Jason Christopher Davis, who is employed as a Supervisory U.S. Border Patrol Agent, remains in federal custody pending a preliminary hearing and a detention hearing, which are scheduled for May 23. Davis is being held at the Doña Ana County Detention Center, according to online records on the Doña Ana County website.

The criminal complaint alleges that Davis received child pornography in April 2018, in Doña Ana County. According to the complaint, the Las Cruces Police Department executed a search warrant on an email account subscribed to Davis that allegedly was used to upload a video file containing child pornography. The complaint further alleges that on May 15, 2018, Homeland Security Investigations and the Las Cruces Police Department seized numerous items including digital media while executing a state search warrant at Davis’ residence.

The statutory penalty for a conviction on a receipt of child pornography charge is a mandatory minimum of five years and maximum penalty of 20 years of imprisonment. Charges in criminal complaints are merely accusations and defendants are presumed innocent unless found guilty in a court of law.

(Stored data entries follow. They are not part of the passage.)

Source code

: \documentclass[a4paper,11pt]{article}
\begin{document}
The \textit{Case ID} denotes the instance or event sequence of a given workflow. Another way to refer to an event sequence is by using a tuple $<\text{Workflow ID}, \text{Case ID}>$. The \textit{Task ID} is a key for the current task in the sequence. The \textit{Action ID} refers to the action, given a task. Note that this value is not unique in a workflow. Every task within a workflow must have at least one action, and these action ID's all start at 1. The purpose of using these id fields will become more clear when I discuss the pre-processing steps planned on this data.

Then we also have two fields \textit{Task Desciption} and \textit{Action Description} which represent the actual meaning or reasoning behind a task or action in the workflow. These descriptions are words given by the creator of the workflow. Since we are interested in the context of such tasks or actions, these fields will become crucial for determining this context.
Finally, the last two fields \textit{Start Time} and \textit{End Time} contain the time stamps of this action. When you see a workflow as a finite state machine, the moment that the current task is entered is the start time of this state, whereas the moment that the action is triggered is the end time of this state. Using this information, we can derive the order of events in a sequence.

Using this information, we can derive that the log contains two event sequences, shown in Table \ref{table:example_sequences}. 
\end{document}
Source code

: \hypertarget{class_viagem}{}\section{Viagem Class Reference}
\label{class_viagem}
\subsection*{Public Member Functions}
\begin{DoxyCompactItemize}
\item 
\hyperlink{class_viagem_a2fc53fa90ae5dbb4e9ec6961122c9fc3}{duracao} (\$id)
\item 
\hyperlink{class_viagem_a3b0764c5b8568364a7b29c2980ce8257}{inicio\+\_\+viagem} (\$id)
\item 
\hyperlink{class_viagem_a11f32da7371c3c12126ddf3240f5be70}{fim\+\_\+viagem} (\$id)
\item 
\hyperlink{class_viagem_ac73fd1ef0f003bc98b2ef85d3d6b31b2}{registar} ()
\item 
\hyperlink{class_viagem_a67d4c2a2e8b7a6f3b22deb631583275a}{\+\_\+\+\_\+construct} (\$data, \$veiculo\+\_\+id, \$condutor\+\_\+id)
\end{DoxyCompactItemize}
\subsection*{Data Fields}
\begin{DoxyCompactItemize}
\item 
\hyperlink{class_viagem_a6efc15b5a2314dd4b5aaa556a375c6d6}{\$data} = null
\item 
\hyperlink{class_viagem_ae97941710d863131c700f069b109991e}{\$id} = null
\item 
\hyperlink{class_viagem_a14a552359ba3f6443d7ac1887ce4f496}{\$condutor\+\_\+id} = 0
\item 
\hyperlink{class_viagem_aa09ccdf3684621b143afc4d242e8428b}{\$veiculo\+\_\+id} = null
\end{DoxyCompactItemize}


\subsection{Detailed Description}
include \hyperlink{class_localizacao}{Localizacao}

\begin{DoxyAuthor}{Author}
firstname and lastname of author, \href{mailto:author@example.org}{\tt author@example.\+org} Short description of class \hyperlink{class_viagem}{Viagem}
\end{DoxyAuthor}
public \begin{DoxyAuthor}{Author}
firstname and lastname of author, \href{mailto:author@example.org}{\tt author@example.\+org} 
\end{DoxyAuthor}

The case was investigated by the Las Cruces office of Homeland Security Investigations, the Office of Inspector General of the U.S. Department of Homeland Security and the Las Cruces Police Department with assistance from the Office of Professional Responsibility of the U.S. Customs and Border Protection, the Management Inquiry Team of the U.S. Border Patrol, the FBI and the New Mexico Attorney General’s Office.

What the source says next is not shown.